For each article in these journals, the authors’ institutional affiliation at the time of publication has been coded based on the information indicated directly in the journal articles, or in some cases in each (print) issue. This allows us to assign a regional base to each author.  In addition to geographical base, we also investigated where authors obtained their PhD degrees. This required extensive research on authors’ biographies via departmental websites, professional social networks, and general web search. Both pieces of information point to specific institutions and countries, but for the sake of simplicity the results were aggregated at the level of world regions.

The existing literature on global inequalities in IR tends to operate with meta-geographical terms like ‘core’ versus ‘periphery’, ‘West’ versus ‘non-West’, and ‘North’ versus ‘South’. Such terms can surely be useful, and sometimes unavoidable, heuristic devices when describing the structural inequalities in the discipline. However, aggregating can also be seen as problematic and over-simplistic. This becomes most evident when categories are applied to the scholarly communities of entire regions or collections of regions, which are often not uniformly ‘peripheral’ or ‘core’.[26] Even for specific journals, it is never clear-cut. There might be good justifications for considering International Organization, for instance, as a ‘core’ journal, but do International Relations of the Asia-Pacific or Chinese Journal of International Politics count as ‘periphery’ journals when they have senior U.S. and European academics on the editorial board and are published by Oxford University Press?

The same problem applies to the identification of author affiliation. Rather than focus on the crude categories of ‘core’ and ‘periphery’, we prefer to operate with nine geographical regions. Given the dominance of the Anglophone world in the journals we examine, and the wider discipline, we operate with distinct categories for North America, Australia and New Zealand, and the United Kingdom – what has sometimes been called the “Anglo-American condominium”.[27] Together with Continental Europe, these regions are often considered the ‘transatlantic core’ of IR. In addition to this, we distinguish Latin America and the Caribbean, East Asia, South and Southeast Asia, the Middle East and North Africa, and Sub-Saharan Africa. We acknowledge that these regional classifications are not unproblematic either, but they provide a more nuanced disaggregation than the more meta-geographical terms ‘core’ and ‘periphery’. It is also important to note that this classification is purely based on the authors’ geographical location and is not a study of their ethnicity or nationality.

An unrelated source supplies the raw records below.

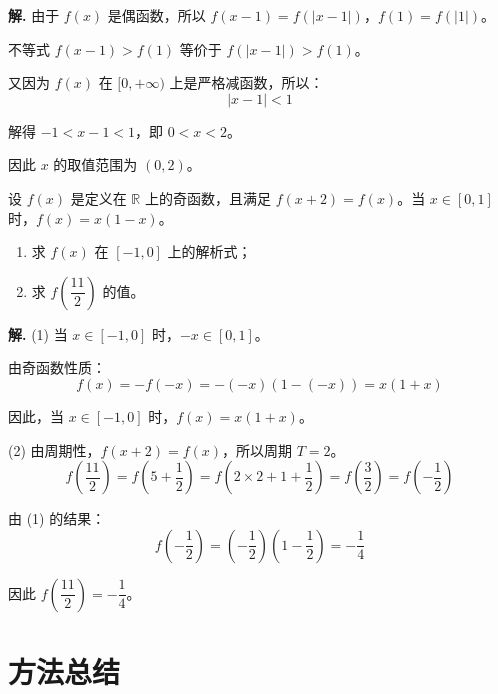 \documentclass[11pt]{ctexrep}
\begin{document}
\textbf{解.} 由于 $f(x)$ 是偶函数，所以 $f(x-1) = f(|x-1|)$，$f(1) = f(|1|)$。

不等式 $f(x-1) > f(1)$ 等价于 $f(|x-1|) > f(1)$。

又因为 $f(x)$ 在 $[0, +\infty)$ 上是严格减函数，所以：
\[
    |x-1| < 1
\]

解得 $-1 < x-1 < 1$，即 $0 < x < 2$。

因此 $x$ 的取值范围为 $(0, 2)$。

\begin{example}[奇偶性与周期性的综合]
    设 $f(x)$ 是定义在 $\mathbb{R}$ 上的奇函数，且满足 $f(x+2) = f(x)$。当 $x \in [0, 1]$ 时，$f(x) = x(1-x)$。
    \begin{enumerate}
        \item 求 $f(x)$ 在 $[-1, 0]$ 上的解析式；
        \item 求 $f\left(\dfrac{11}{2}\right)$ 的值。
    \end{enumerate}
\end{example}

\textbf{解.} (1) 当 $x \in [-1, 0]$ 时，$-x \in [0, 1]$。

由奇函数性质：
\[
    f(x) = -f(-x) = -(-x)(1-(-x)) = x(1+x)
\]

因此，当 $x \in [-1, 0]$ 时，$f(x) = x(1+x)$。

(2) 由周期性，$f(x+2) = f(x)$，所以周期 $T = 2$。
\[
    f\left(\frac{11}{2}\right) = f\left(5 + \frac{1}{2}\right) = f\left(2 \times 2 + 1 + \frac{1}{2}\right) = f\left(\frac{3}{2}\right) = f\left(-\frac{1}{2}\right)
\]

由 (1) 的结果：
\[
    f\left(-\frac{1}{2}\right) = \left(-\frac{1}{2}\right)\left(1-\frac{1}{2}\right) = -\frac{1}{4}
\]

因此 $f\left(\dfrac{11}{2}\right) = -\dfrac{1}{4}$。

\section*{方法总结}
\end{document}
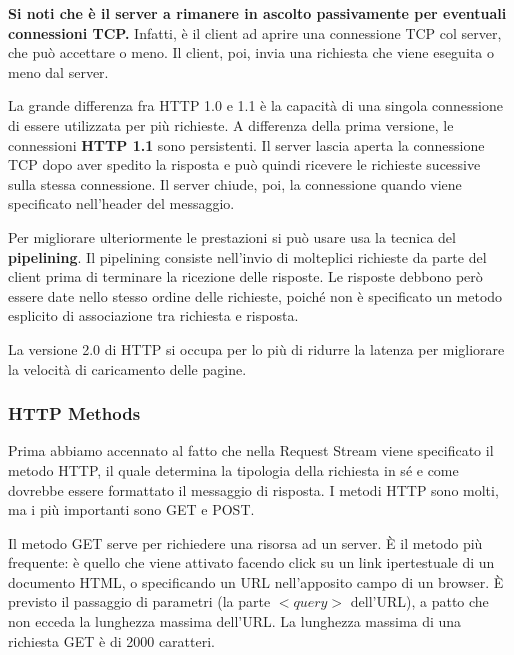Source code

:         \vspace{3mm}
        
        \textbf{Si noti che è il server a rimanere in ascolto passivamente per eventuali connessioni TCP.} Infatti, è il client ad aprire una connessione TCP col server, che può accettare o meno. Il client, poi, invia una richiesta che viene eseguita o meno dal server.
        
        \vspace{3mm}
        
        La grande differenza fra HTTP 1.0 e 1.1 è la capacità di una singola connessione di essere utilizzata per più richieste. A differenza della prima versione, le connessioni \textbf{HTTP 1.1} sono persistenti. Il server lascia aperta la connessione TCP dopo aver spedito la risposta e può quindi ricevere le richieste sucessive sulla stessa connessione. Il server chiude, poi, la connessione quando viene specificato nell'header del messaggio. 
        
        \vspace{3mm}
        
        Per migliorare ulteriormente le prestazioni si può usare usa la tecnica del \textbf{pipelining}. Il pipelining consiste nell’invio di molteplici richieste da parte del client prima di terminare la ricezione delle risposte. Le risposte debbono però essere date nello stesso ordine delle richieste, poiché non è specificato un metodo esplicito di associazione tra richiesta e risposta.
        
        \vspace{3mm}
        
        La versione 2.0 di HTTP si occupa per lo più di ridurre la latenza per migliorare la velocità di caricamento delle pagine.
        
        \subsubsection{HTTP Methods}
            
            Prima abbiamo accennato al fatto che nella Request Stream viene specificato il metodo HTTP, il quale determina la tipologia della richiesta in sé e come dovrebbe essere formattato il messaggio di risposta. I metodi HTTP sono molti, ma i più importanti sono GET e POST.
            
            \vspace{3mm}
            
            Il metodo GET serve per richiedere una risorsa ad un server. È il metodo più frequente: è quello che viene attivato
            facendo click su un link ipertestuale di un documento HTML, o specificando un URL nell’apposito campo di un browser. È previsto il passaggio di parametri (la parte \(<query>\) dell’URL), a patto che non ecceda la lunghezza massima dell'URL. La lunghezza massima di una richiesta GET è di 2000 caratteri.
            
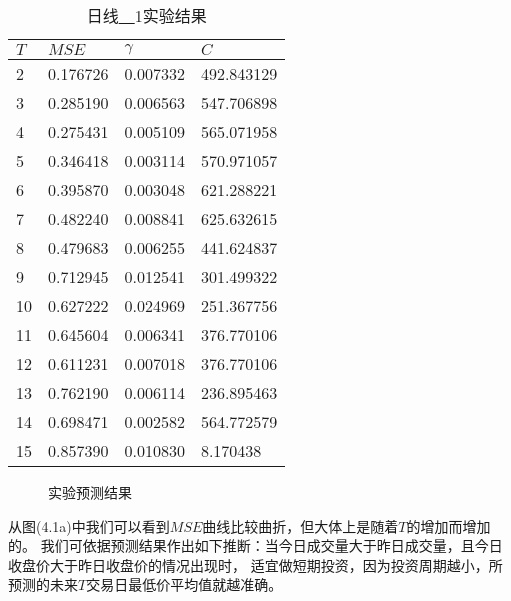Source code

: \begin{table}[ht]
    \centering
    \caption{日线\underline{~~}1实验结果}
    \begin{tabular}{llll}
        \hline
        $T$ &     $MSE$ &  $\gamma$ &         $C$ \\
        \hline
          2 &  0.176726 &  0.007332 &  492.843129 \\
          3 &  0.285190 &  0.006563 &  547.706898 \\
          4 &  0.275431 &  0.005109 &  565.071958 \\
          5 &  0.346418 &  0.003114 &  570.971057 \\
          6 &  0.395870 &  0.003048 &  621.288221 \\
          7 &  0.482240 &  0.008841 &  625.632615 \\
          8 &  0.479683 &  0.006255 &  441.624837 \\
          9 &  0.712945 &  0.012541 &  301.499322 \\
         10 &  0.627222 &  0.024969 &  251.367756 \\
         11 &  0.645604 &  0.006341 &  376.770106 \\
         12 &  0.611231 &  0.007018 &  376.770106 \\
         13 &  0.762190 &  0.006114 &  236.895463 \\
         14 &  0.698471 &  0.002582 &  564.772579 \\
         15 &  0.857390 &  0.010830 &    8.170438 \\
        \hline
    \end{tabular}
\end{table}

\begin{figure}[htbp]
    \centering
    \caption{实验预测结果}
    \quad
    \quad
    \quad
\end{figure}

从图(4.1a)中我们可以看到$MSE$曲线比较曲折，但大体上是随着$T$的增加而增加的。
我们可依据预测结果作出如下推断：当今日成交量大于昨日成交量，且今日收盘价大于昨日收盘价的情况出现时，
适宜做短期投资，因为投资周期越小，所预测的未来$T$交易日最低价平均值就越准确。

Therefore, scholars based in the ‘core’ may very well be nationals of a country associated with the ‘periphery’, and vice versa.

Co-authorship composition across regions is highly interesting in the context of a potential global ‘division of labor’. As several observers have noted, co-authorships can be part and parcel of the unequal global division of labor as exemplified by the case of papers “co-authored by a Western and a non-Western IR-scholar, where the latter provides ‘local empirical data’ to be used in the testing of allegedly universal theories possessed by the former.”[28] Even if labor in co-authored papers were not actually divided this way but the co-authorship were, say, a strategic choice for 'periphery' scholars to get published, as the interviews conducted by Aydinli and Mathews suggest, co-authorships may nonetheless translate into an imbalanced division of prestige where the 'core' scholar bolsters theoretical prestige backed by the legitimacy of regional expertise, while the 'periphery' scholar is not recognized for theoretical expertise.[29]

While these kinds of co-authorships are conceptually interesting, they are exceedingly rare.[30] In the overall ‘Global Pathways’ dataset, 28 percent of articles are co-authored; yet most of these authors are based within the ‘transatlantic core’.[31] Between 2011 and 2015, the 14 journals we analyze here published just 32 articles (1.5 percent) co-authored by at least one person based in a ‘periphery’ region. We refrain from analyzing these pieces quantitatively but include a list in the appendix. This omission seems unfortunate given our research interest, but it decreases the likelihood of bias in our findings. Moreover, including these few cross-regional co-authorships would also have complicated our analysis to a significant degree, as we could only guess which author was responsible for which parts of the research. To infer that 'periphery' scholars contributed empirical data while core-based scholars contributed the theory would only reinforce the very structure we seek to interrogate.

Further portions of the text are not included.